Oberarzt Darius Daktariunas war ebenfalls an dem Eingriff beteiligt und betont die Komplexität der Operation.

„Das Einsetzen eines CRT-P Herzschrittmachers ist kein einfacher Eingriff“, sagt auch der erfahrene Oberarzt.

„Es braucht einen speziellen Katheter, mehrere Stunden Zeit und einiges an Erfahrung.“

„Vom CRT-P Herzschrittmacher gehen drei Elektroden weg, die im rechten Ventrikel, im rechten Vorhof und in einer Herzvene an der betroffenen Herzkammer platziert werden müssen“, ergänzt Dr. Brugger.

Nicht alle Krankenhäuser verfügen über die technische Ausstattung und das spezialisierte Personal, um solche Eingriffe durchzuführen.

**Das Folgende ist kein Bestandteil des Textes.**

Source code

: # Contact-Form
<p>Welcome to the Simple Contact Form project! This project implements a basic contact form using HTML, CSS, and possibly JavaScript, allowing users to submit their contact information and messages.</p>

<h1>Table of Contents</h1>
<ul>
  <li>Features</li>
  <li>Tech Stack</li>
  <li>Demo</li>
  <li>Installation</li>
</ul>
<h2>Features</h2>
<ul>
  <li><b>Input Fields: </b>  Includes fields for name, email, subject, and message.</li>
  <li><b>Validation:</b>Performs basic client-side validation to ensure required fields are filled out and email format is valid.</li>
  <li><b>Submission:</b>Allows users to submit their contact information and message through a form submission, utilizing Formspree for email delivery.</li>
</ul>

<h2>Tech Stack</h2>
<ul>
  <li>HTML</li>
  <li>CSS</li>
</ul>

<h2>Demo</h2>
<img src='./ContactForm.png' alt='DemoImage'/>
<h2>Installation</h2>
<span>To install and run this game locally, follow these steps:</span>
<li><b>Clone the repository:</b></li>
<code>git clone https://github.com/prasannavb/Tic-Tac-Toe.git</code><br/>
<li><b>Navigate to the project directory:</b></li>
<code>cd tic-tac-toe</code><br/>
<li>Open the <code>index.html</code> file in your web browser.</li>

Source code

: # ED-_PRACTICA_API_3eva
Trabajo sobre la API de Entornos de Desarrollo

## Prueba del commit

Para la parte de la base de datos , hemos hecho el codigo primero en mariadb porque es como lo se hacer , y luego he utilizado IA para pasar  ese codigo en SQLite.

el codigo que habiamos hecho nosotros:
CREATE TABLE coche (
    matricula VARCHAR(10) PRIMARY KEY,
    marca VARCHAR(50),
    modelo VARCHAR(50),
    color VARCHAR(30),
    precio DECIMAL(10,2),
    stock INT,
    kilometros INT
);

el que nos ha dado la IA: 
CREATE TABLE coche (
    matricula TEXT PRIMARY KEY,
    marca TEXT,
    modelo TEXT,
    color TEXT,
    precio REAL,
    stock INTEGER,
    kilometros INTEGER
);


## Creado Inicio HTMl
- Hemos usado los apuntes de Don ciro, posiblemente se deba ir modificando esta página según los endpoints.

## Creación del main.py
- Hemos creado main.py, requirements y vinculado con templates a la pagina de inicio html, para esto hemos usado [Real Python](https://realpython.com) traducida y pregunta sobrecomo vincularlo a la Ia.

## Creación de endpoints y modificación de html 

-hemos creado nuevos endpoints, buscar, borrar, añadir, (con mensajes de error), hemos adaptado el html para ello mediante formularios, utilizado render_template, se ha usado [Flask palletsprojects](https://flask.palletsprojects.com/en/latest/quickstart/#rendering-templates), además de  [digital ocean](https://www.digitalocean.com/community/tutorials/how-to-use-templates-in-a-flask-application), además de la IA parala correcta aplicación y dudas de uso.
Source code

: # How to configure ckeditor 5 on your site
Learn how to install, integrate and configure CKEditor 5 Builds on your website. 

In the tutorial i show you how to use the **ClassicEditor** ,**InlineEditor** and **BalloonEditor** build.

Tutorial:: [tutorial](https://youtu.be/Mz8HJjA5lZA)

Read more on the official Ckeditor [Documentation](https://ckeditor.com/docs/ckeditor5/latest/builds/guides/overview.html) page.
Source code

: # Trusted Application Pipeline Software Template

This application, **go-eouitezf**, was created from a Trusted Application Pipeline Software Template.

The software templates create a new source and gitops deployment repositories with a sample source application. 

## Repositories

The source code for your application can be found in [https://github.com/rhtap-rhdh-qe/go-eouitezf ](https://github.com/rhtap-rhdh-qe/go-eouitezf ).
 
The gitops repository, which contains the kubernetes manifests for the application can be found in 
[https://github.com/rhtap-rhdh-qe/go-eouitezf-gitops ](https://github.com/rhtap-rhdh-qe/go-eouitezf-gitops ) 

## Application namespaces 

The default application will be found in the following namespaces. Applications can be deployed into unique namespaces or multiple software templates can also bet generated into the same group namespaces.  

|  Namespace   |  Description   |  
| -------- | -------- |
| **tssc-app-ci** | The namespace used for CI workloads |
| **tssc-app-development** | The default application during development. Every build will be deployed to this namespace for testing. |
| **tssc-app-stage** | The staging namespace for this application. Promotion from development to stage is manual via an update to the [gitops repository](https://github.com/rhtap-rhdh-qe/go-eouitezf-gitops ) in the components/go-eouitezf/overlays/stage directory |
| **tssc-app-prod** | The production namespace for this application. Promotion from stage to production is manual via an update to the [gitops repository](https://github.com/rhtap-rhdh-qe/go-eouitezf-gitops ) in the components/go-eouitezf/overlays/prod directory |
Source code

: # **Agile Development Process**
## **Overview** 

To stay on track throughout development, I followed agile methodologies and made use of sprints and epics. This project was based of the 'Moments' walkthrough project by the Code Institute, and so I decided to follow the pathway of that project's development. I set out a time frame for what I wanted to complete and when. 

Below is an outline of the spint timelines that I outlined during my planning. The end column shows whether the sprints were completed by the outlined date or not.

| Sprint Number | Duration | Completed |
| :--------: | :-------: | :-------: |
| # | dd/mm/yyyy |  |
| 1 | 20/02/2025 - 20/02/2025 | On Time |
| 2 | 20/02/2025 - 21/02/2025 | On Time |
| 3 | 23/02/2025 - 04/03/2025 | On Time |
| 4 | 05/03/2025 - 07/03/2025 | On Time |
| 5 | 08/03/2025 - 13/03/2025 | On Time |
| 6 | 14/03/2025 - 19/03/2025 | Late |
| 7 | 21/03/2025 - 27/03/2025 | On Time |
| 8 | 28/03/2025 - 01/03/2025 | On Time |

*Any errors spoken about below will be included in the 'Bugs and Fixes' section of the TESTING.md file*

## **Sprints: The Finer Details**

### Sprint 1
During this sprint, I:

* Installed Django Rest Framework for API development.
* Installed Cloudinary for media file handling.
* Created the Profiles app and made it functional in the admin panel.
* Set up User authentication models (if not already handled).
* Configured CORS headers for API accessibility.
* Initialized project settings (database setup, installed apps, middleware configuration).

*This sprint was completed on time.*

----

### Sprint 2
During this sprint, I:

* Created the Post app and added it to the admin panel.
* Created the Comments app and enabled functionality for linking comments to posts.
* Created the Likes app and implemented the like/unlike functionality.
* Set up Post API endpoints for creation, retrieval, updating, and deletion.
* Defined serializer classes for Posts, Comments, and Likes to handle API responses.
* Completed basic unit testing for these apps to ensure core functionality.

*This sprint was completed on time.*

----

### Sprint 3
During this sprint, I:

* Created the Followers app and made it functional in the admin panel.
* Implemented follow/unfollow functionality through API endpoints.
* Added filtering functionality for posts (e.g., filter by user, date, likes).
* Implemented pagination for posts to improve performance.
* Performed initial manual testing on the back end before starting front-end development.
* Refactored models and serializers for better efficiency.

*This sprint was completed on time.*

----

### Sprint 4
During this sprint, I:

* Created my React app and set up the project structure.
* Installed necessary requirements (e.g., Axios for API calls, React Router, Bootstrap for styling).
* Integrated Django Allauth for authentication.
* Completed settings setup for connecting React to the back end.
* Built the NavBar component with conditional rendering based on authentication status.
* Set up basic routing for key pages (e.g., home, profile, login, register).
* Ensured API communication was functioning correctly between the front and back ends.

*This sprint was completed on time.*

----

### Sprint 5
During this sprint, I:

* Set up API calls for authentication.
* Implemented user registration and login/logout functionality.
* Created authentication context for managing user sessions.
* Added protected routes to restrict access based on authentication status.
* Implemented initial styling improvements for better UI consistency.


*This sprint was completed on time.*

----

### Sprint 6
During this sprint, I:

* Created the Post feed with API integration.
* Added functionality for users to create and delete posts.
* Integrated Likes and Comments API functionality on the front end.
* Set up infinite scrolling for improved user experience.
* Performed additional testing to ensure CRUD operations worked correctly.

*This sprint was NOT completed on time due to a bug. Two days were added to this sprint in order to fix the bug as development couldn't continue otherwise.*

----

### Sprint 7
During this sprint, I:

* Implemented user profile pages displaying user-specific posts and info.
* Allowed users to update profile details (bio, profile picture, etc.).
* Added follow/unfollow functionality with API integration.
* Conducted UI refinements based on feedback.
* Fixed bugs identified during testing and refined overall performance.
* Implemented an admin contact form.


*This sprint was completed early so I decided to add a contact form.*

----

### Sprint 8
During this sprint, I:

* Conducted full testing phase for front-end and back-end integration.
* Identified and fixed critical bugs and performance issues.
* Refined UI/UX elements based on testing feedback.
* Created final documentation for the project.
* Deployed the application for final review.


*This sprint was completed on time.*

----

Dank an das Klinikteam und Blick nach vorn

Henry Schramm zeigte sich nach dem erfolgreichen Eingriff dankbar und zufrieden. Bereits wenige Tage nach der Operation konnte er entlassen werden und die Feiertage im Familienkreis verbringen.

„Und es war die richtige Entscheidung. Zudem sind in diesem Haus alle so freundlich – das hat, trotz des unschönen Anlasses, den Aufenthalt wesentlich angenehmer gemacht. Ich danke von ganzen Herzen dem engagierten und hochqualifizierten Personal.“

Auch die telemedizinischen Möglichkeiten des Klinikums hebt Schramm hervor.

„Am Klinikum Kulmbach funktioniert das, wie man unter anderem an meinem Eventrekorder sehen konnte, schon sehr gut.“

Abschließend blickt der Bezirkstagspräsident optimistisch in die Zukunft.

„Im neuen Jahr lege ich mit neuen Kräften wieder richtig los.“

Der Fall unterstreicht die hohe fachliche Qualität der Kardiologie am Klinikum Kulmbach und zeigt, dass auch anspruchsvolle herzmedizinische Eingriffe wohnortnah auf modernstem Niveau möglich sind.